Saturday, November 14, 2015

Meandering Paul

Discussing the literary structure of the pastoral epistles, Kostenberger and company say this in The Cradle, The Cross, and the Crown:
“R. van Neste summarized the state of scholarship on the Pastorals this way: ‘Until recently, one of the widely accepted tenets of modern scholarship regarding the Pastoral Epistles was that they lacked any significant, careful order or structure.’ This was not confined to liberal critics; even an otherwise conservative commentator such as D. Guthrie wrote, ‘There is a lack of studied order, some subjects being treated more than once in the same letter without apparent premeditation. . . . These letters are, therefore, far removed from literary exercises.’”
It seems like Christians who hold to a high view of Scripture typically bristle at this sort of claim, perhaps because it feels almost irreverent to suggest that some of Paul’s letters lack a careful organization or structure. But there really isn’t anything irreverent about this. There’s nothing wrong with a meandering personal letter, and a lack of structure doesn’t undermine inspiration. What Guthrie says is exactly right. Paul’s letters were not meant to be literary masterpieces.

But look at how the Cradle authors express surprise that “even” conservative commentators have said such things. That’s odd to me. I don’t understand why this particular question should be understood in terms of a liberal/conservative divide. It isn’t like inspiration is at stake here.

The Cradle authors continue:
“Against those who have argued against the literary unity and integrity of the Pastoral Epistles, van Neste demonstrated, in the most careful study of the topic to date, that there is ‘evidence of a high level of cohesion in each of the Pastoral Epistles’ . . . . they demonstrate signs of a coherent structure and of theological competence.”
I don’t see how the word “integrity” has any place in this conversation. A lack of definite structure doesn’t undermine the letter’s “integrity” (whatever that actually means). “Theological competence” is also an irrelevant category. A lack of definite structure doesn’t mean that the letter or its author lacks theological competence.
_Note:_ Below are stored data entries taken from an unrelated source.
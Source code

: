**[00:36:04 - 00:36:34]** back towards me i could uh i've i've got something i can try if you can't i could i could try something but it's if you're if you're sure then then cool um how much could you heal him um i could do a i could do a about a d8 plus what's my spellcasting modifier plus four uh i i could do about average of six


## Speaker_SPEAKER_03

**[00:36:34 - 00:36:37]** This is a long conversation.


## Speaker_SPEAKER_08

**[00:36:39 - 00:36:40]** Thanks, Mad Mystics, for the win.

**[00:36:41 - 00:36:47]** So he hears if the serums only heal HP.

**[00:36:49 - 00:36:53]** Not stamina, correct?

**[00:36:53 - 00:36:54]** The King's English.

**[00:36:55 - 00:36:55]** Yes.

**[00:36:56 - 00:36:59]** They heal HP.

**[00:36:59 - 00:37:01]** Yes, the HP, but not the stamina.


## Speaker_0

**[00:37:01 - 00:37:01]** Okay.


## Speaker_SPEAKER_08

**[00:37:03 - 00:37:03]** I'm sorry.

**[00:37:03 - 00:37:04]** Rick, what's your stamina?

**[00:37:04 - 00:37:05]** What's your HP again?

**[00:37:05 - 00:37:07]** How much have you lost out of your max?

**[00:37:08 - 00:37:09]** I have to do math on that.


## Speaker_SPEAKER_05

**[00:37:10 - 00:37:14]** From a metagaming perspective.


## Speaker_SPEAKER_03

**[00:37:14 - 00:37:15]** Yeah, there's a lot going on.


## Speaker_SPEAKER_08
The indefinite structure of the pastoral epistles can be seen even from the outlines that the Cradle authors themselves present. Consider their outline of 1 Timothy, which I hope no one will mind me reproducing an image of here:

Note that the fourth major section is simply titled “Further Charges.” It’s titled in such a general way because the charges in it are so diverse. There isn’t some kind of unifying feature that ties them all together, other than the fact that they’re all “charges,” though there isn’t even really a charge to be found in the first sub-section on latter-day apostasy (4:1-5). Moreover, there was already a “charge” section earlier in the letter, according to this outline (1:3-20). So why didn’t the “Further Charges” just get combined with those earlier ones?

Furthermore, within the “Further Charges” is a sub-section titled “Further Congregational Matters.” But there was already a major section on congregational matters earlier in the letter, according to this outline (2:1-3:16). So why didn’t the “Further Congregational Matters” just get combined with those earlier ones?
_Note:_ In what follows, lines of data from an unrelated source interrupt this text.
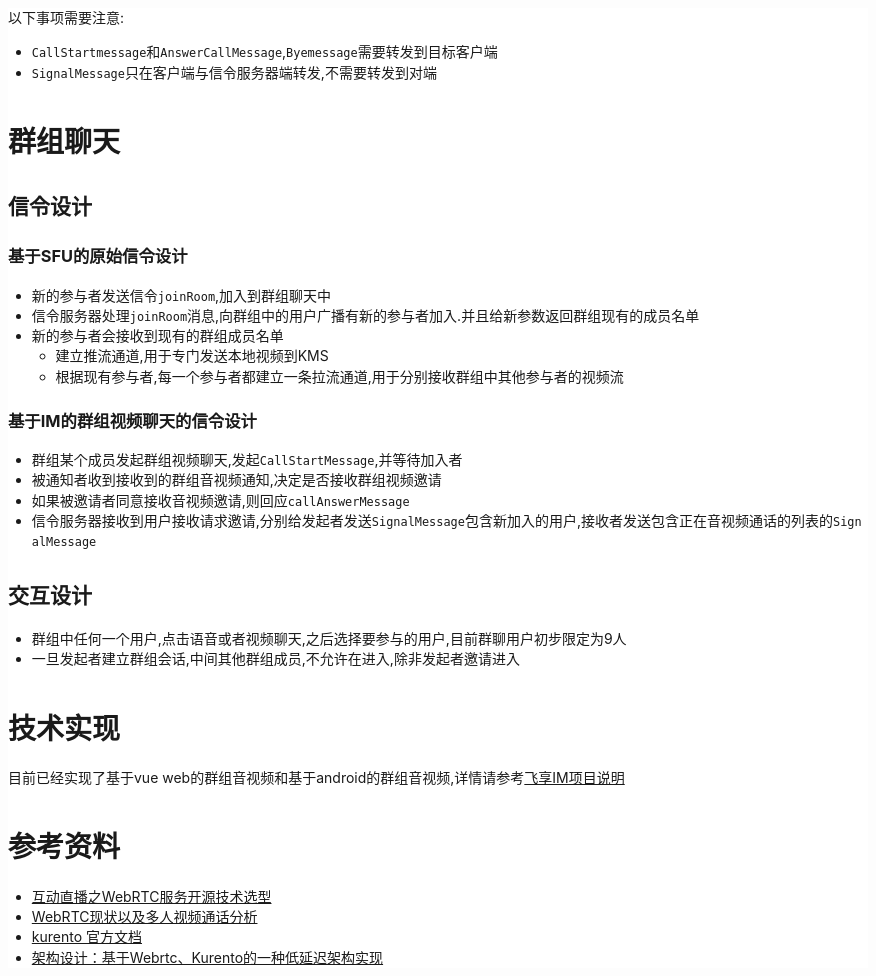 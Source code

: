 以下事项需要注意:
* `CallStartmessage`和`AnswerCallMessage`,`Byemessage`需要转发到目标客户端
* `SignalMessage`只在客户端与信令服务器端转发,不需要转发到对端


# 群组聊天

## 信令设计

### 基于SFU的原始信令设计

* 新的参与者发送信令`joinRoom`,加入到群组聊天中
* 信令服务器处理`joinRoom`消息,向群组中的用户广播有新的参与者加入.并且给新参数返回群组现有的成员名单
* 新的参与者会接收到现有的群组成员名单
  * 建立推流通道,用于专门发送本地视频到KMS
  * 根据现有参与者,每一个参与者都建立一条拉流通道,用于分别接收群组中其他参与者的视频流

### 基于IM的群组视频聊天的信令设计
* 群组某个成员发起群组视频聊天,发起`CallStartMessage`,并等待加入者
* 被通知者收到接收到的群组音视频通知,决定是否接收群组视频邀请
* 如果被邀请者同意接收音视频邀请,则回应`callAnswerMessage`
* 信令服务器接收到用户接收请求邀请,分别给发起者发送`SignalMessage`包含新加入的用户,接收者发送包含正在音视频通话的列表的`SignalMessage`

## 交互设计  
* 群组中任何一个用户,点击语音或者视频聊天,之后选择要参与的用户,目前群聊用户初步限定为9人
* 一旦发起者建立群组会话,中间其他群组成员,不允许在进入,除非发起者邀请进入

# 技术实现

目前已经实现了基于vue web的群组音视频和基于android的群组音视频,详情请参考[飞享IM项目说明](https://github.com/fsharechat/Readme)


# 参考资料
* [互动直播之WebRTC服务开源技术选型](https://juejin.im/post/5eca3f15e51d45789129173e#heading-21)
* [WebRTC现状以及多人视频通话分析](https://juejin.im/post/5cb008c26fb9a068547345eb#heading-5)
* [kurento 官方文档](https://doc-kurento.readthedocs.io/en/6.13.0/user/installation.html)
* [架构设计：基于Webrtc、Kurento的一种低延迟架构实现](https://www.jianshu.com/p/ac307371def4)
The most realistic conclusion to be drawn from all of this is that Paul meanders. And there’s nothing wrong with that.

In Cradle’s outline of 2 Timothy, there’s a section titled “Ministry Metaphors, Paul’s Gospel, and a Trustworthy Saying” (2:1-26). And those aren’t sub-sections within a major section; that’s the title of a major section. It’s pretty clear that a letter lacks definite structure when one of the main sections in the outline has to have three different ideas in its title.

Outlining a book doesn’t always demonstrate a definite structure. Some people seem to think that if they reduce a letter’s contents sequentially into concise phrases, and put numbers and letters beside those phrases, forming an outline, then they’ve somehow demonstrated a concrete structure. But sometimes an outline simply brings out the fact that the letter doesn’t have a clearly discernible structure.